Gross domestic product (GDP) rose 6.81 percent in the third quarter, according to General Statistics Office estimates, up from 6.47 percent in the second quarter and 6.12 percent in the first quarter this year.
"It is good news if the figure is reliable... it seems that the Vietnamese economy has fewer difficulties this year," economist Phan Chi Lan told AFP.
A strong performance by export-orientated manufacturing and the service sector -- which expanded 6.17 percent in the first nine months of the year -- means the country looks set to beat official projections.
The government has been targeting full-year growth of 6.2 percent.
"Vietnam is the only country with strong export growth amid contracting exports among its regional peers," an ANZ Banking Group research note said this week.

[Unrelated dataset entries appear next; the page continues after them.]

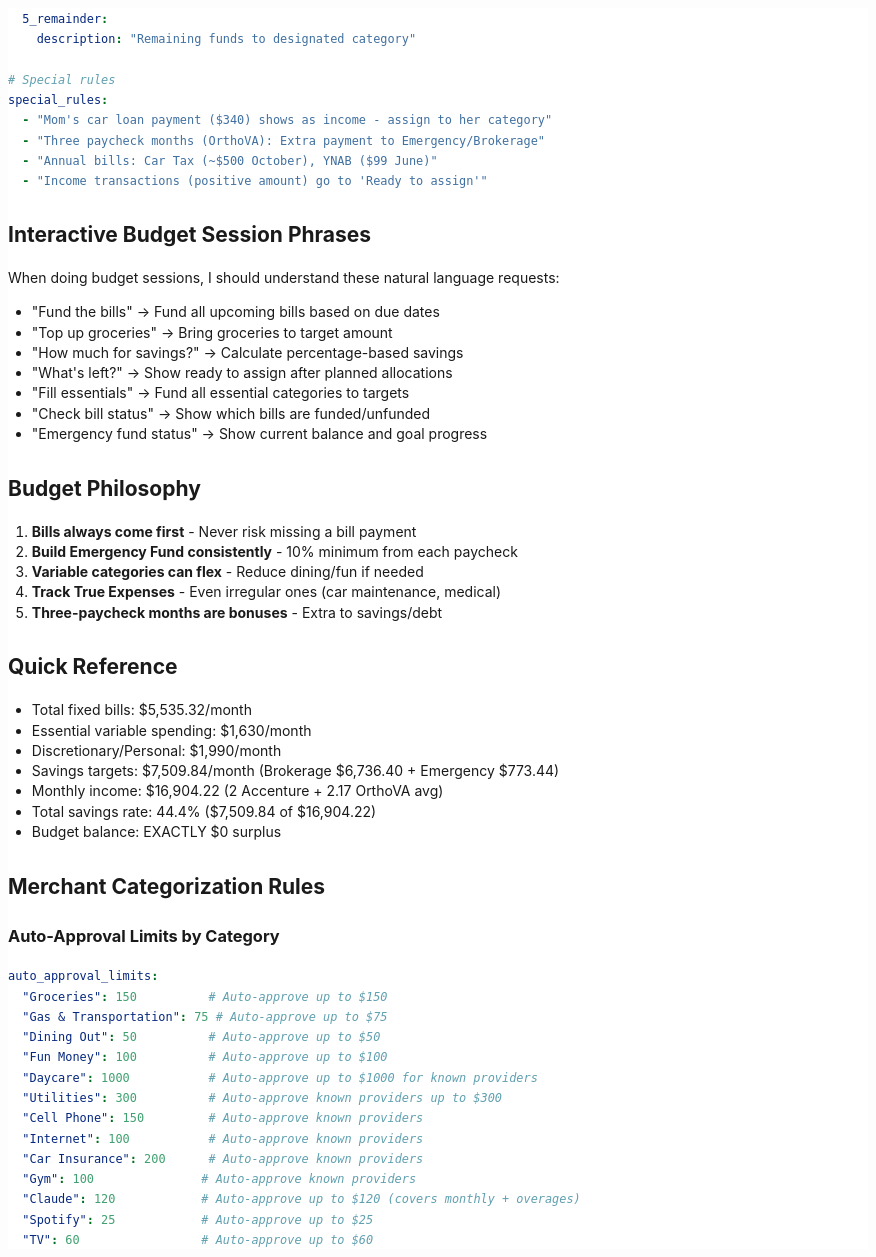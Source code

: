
 ```yaml
  5_remainder:
    description: "Remaining funds to designated category"

# Special rules
special_rules:
  - "Mom's car loan payment ($340) shows as income - assign to her category"
  - "Three paycheck months (OrthoVA): Extra payment to Emergency/Brokerage"
  - "Annual bills: Car Tax (~$500 October), YNAB ($99 June)"
  - "Income transactions (positive amount) go to 'Ready to assign'"
```

## Interactive Budget Session Phrases
When doing budget sessions, I should understand these natural language requests:

- "Fund the bills" → Fund all upcoming bills based on due dates
- "Top up groceries" → Bring groceries to target amount
- "How much for savings?" → Calculate percentage-based savings
- "What's left?" → Show ready to assign after planned allocations
- "Fill essentials" → Fund all essential categories to targets
- "Check bill status" → Show which bills are funded/unfunded
- "Emergency fund status" → Show current balance and goal progress

## Budget Philosophy
1. **Bills always come first** - Never risk missing a bill payment
2. **Build Emergency Fund consistently** - 10% minimum from each paycheck
3. **Variable categories can flex** - Reduce dining/fun if needed
4. **Track True Expenses** - Even irregular ones (car maintenance, medical)
5. **Three-paycheck months are bonuses** - Extra to savings/debt

## Quick Reference
- Total fixed bills: $5,535.32/month
- Essential variable spending: $1,630/month  
- Discretionary/Personal: $1,990/month
- Savings targets: $7,509.84/month (Brokerage $6,736.40 + Emergency $773.44)
- Monthly income: $16,904.22 (2 Accenture + 2.17 OrthoVA avg)
- Total savings rate: 44.4% ($7,509.84 of $16,904.22)
- Budget balance: EXACTLY $0 surplus

## Merchant Categorization Rules

### Auto-Approval Limits by Category
```yaml
auto_approval_limits:
  "Groceries": 150          # Auto-approve up to $150
  "Gas & Transportation": 75 # Auto-approve up to $75
  "Dining Out": 50          # Auto-approve up to $50
  "Fun Money": 100          # Auto-approve up to $100
  "Daycare": 1000           # Auto-approve up to $1000 for known providers
  "Utilities": 300          # Auto-approve known providers up to $300
  "Cell Phone": 150         # Auto-approve known providers
  "Internet": 100           # Auto-approve known providers
  "Car Insurance": 200      # Auto-approve known providers
  "Gym": 100               # Auto-approve known providers
  "Claude": 120            # Auto-approve up to $120 (covers monthly + overages)
  "Spotify": 25            # Auto-approve up to $25
  "TV": 60                 # Auto-approve up to $60
```
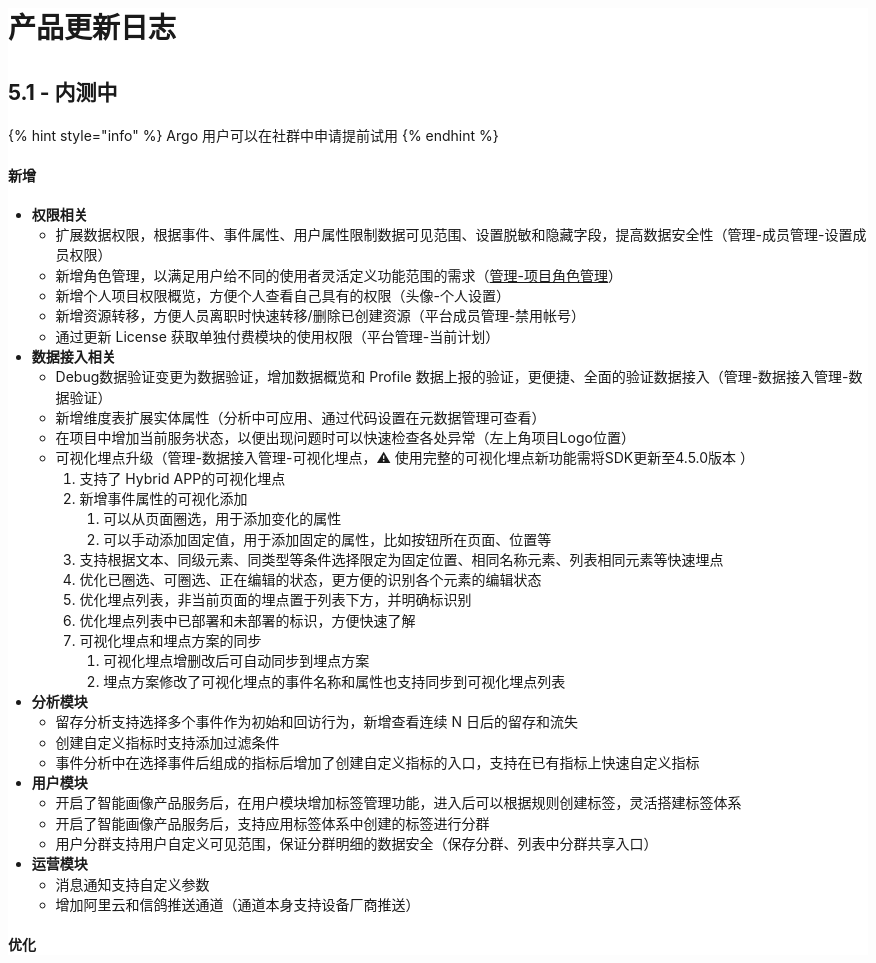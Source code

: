 # 产品更新日志

## 5.1 - 内测中

{% hint style="info" %}
Argo 用户可以在社群中申请提前试用
{% endhint %}

#### 新增 <a id="id-2020&#x5E74;&#x65B9;&#x821F;&#x7248;&#x672C;&#x89C4;&#x5212;&#x548C;&#x8FDB;&#x5C55;-&#x65B0;&#x589E;.1"></a>

* **权限相关**
  * 扩展数据权限，根据事件、事件属性、用户属性限制数据可见范围、设置脱敏和隐藏字段，提高数据安全性（管理-成员管理-设置成员权限）
  * 新增角色管理，以满足用户给不同的使用者灵活定义功能范围的需求（[管理-项目角色管理](features/project-manegement/role.md)）
  * 新增个人项目权限概览，方便个人查看自己具有的权限（头像-个人设置）
  * 新增资源转移，方便人员离职时快速转移/删除已创建资源（平台成员管理-禁用帐号）
  * 通过更新 License 获取单独付费模块的使用权限（平台管理-当前计划）
* **数据接入相关**
  * Debug数据验证变更为数据验证，增加数据概览和 Profile 数据上报的验证，更便捷、全面的验证数据接入（管理-数据接入管理-数据验证）
  * 新增维度表扩展实体属性（分析中可应用、通过代码设置在元数据管理可查看）
  * 在项目中增加当前服务状态，以便出现问题时可以快速检查各处异常（左上角项目Logo位置）
  * 可视化埋点升级（管理-数据接入管理-可视化埋点，⚠️ 使用完整的可视化埋点新功能需将SDK更新至4.5.0版本 ）
    1. 支持了 Hybrid APP的可视化埋点
    2. 新增事件属性的可视化添加
       1. 可以从页面圈选，用于添加变化的属性
       2. 可以手动添加固定值，用于添加固定的属性，比如按钮所在页面、位置等
    3. 支持根据文本、同级元素、同类型等条件选择限定为固定位置、相同名称元素、列表相同元素等快速埋点
    4. 优化已圈选、可圈选、正在编辑的状态，更方便的识别各个元素的编辑状态
    5. 优化埋点列表，非当前页面的埋点置于列表下方，并明确标识别
    6. 优化埋点列表中已部署和未部署的标识，方便快速了解
    7. 可视化埋点和埋点方案的同步
       1. 可视化埋点增删改后可自动同步到埋点方案
       2. 埋点方案修改了可视化埋点的事件名称和属性也支持同步到可视化埋点列表
* **分析模块**
  * 留存分析支持选择多个事件作为初始和回访行为，新增查看连续 N 日后的留存和流失
  * 创建自定义指标时支持添加过滤条件
  * 事件分析中在选择事件后组成的指标后增加了创建自定义指标的入口，支持在已有指标上快速自定义指标
* **用户模块**
  * 开启了智能画像产品服务后，在用户模块增加标签管理功能，进入后可以根据规则创建标签，灵活搭建标签体系
  * 开启了智能画像产品服务后，支持应用标签体系中创建的标签进行分群
  * 用户分群支持用户自定义可见范围，保证分群明细的数据安全（保存分群、列表中分群共享入口）
* **运营模块**
  * 消息通知支持自定义参数
  * 增加阿里云和信鸽推送通道（通道本身支持设备厂商推送）

#### 优化 <a id="id-2020&#x5E74;&#x65B9;&#x821F;&#x7248;&#x672C;&#x89C4;&#x5212;&#x548C;&#x8FDB;&#x5C55;-&#x4F18;&#x5316;"></a>
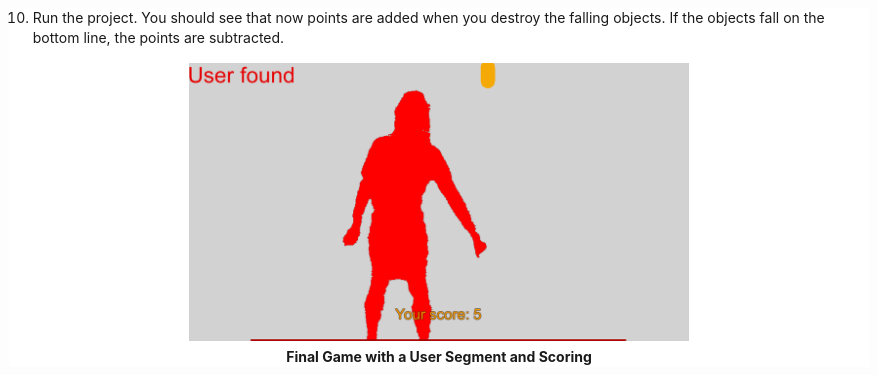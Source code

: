 10. Run the project. You should see that now points are added when you destroy the falling objects. If the objects fall on the bottom line, the points are subtracted. 

<p align="center">
<img width="500" src="img/Usegment_21.gif"><br>
<b>Final Game with a User Segment and Scoring</b><br>
</p>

The Asian Development Bank last week forecast the country's GDP to grow 6.5 percent for 2015 -- the strongest growth of six major Southeast Asian economies tracked by the bank.
Dwindling inflation -- the lowest in over a decade, according to official figures -- and lower energy costs have helped boost domestic consumption. This also gives Vietnam's central bank room for monetary easing.
In August, the central bank weakened the dong’s reference rate for the third time this year, doubling the currency’s trading band after China devalued the yuan.